Graydon Young, another Oath Keeper who cooperated with the government, said he thought he was part of a "Bastille-type moment in history" on Jan. 6. “I guess I was acting like a traitor against my own government," Young said.

Three defendants — Rhodes, Caldwell and Watkins — took the stand in their own defense during the trial, which began with opening arguments on Oct. 3.

Rhodes testified that he never directed anyone to go into the Capitol and that he said after he learned that Oath Keepers had gone into the building that it was "stupid" for them to have done so. But the government played a video of Rhodes praising the "patriots" who stormed the Capitol and a recording of him saying that his only regret about Jan. 6 was that they "should have brought rifles." Prosecutors also showed that Rhodes tried to send a message to Trump after the attack.

Caldwell, who is accused of helping set up a "quick reaction force" with weapons in Virginia, put a spin on the events of Jan. 6 in testimony before the jury in testimony that seemed to backfire. When his wife Sharon Caldwell said members of Congress were "p-----s" on the steps of the Capitol on Jan. 6, Thomas Caldwell claimed she really meant that “there was a great opportunity for us to start the healing process in our country." He said that when he talked about bringing in "heavy weapons" by boat, he was actually engaged in "creative writing" and just referencing a screenplay he wrote. “Jan. 6 did happen," Caldwell said on the stand, "and I had nothing to do with it.”

Watkins was much more apologetic on the stand than Rhodes or Caldwell. She told jurors that she felt like she was part of "a historic moment" and that rioters "were making history" on Jan. 6. “I feel terrible about it in hindsight," she said but added that her actions were not premeditated. Watkins said what she did was "really stupid" and that she was "just another idiot running around in the Capitol."

The last time the Justice Department brought seditious conspiracy charges was in 2010 when the FBI arrested members of the Hutaree militia in Michigan. A federal judge tossed those charges in 2012, finding the government did not present enough evidence of a conspiracy against the government.
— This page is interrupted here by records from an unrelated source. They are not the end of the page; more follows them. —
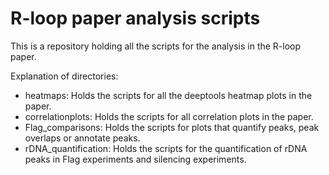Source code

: # R-loop paper analysis scripts

This is a repository holding all the scripts for the analysis in the R-loop 
paper. 

Explanation of directories:

* heatmaps: Holds the scripts for all the deeptools heatmap plots in the paper.
* correlationplots: Holds the scripts for all correlation plots in the paper.
* Flag_comparisons: Holds the scripts for plots that quantify peaks, peak 
overlaps or annotate peaks.
* rDNA_quantification: Holds the scripts for the quantification of rDNA peaks 
in Flag experiments and silencing experiments.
In 1995, a jury convicted "Blind Sheikh" Omar Abdel-Rahman and others on seditious conspiracy charges in connection with the 1993 World Trade Center bombing.

Seditious conspiracy is a Civil War-era law that makes it illegal to conspire to "overthrow, put down or to destroy by force" the U.S. government or "to prevent, hinder, or delay the execution of any law of the United States" by force.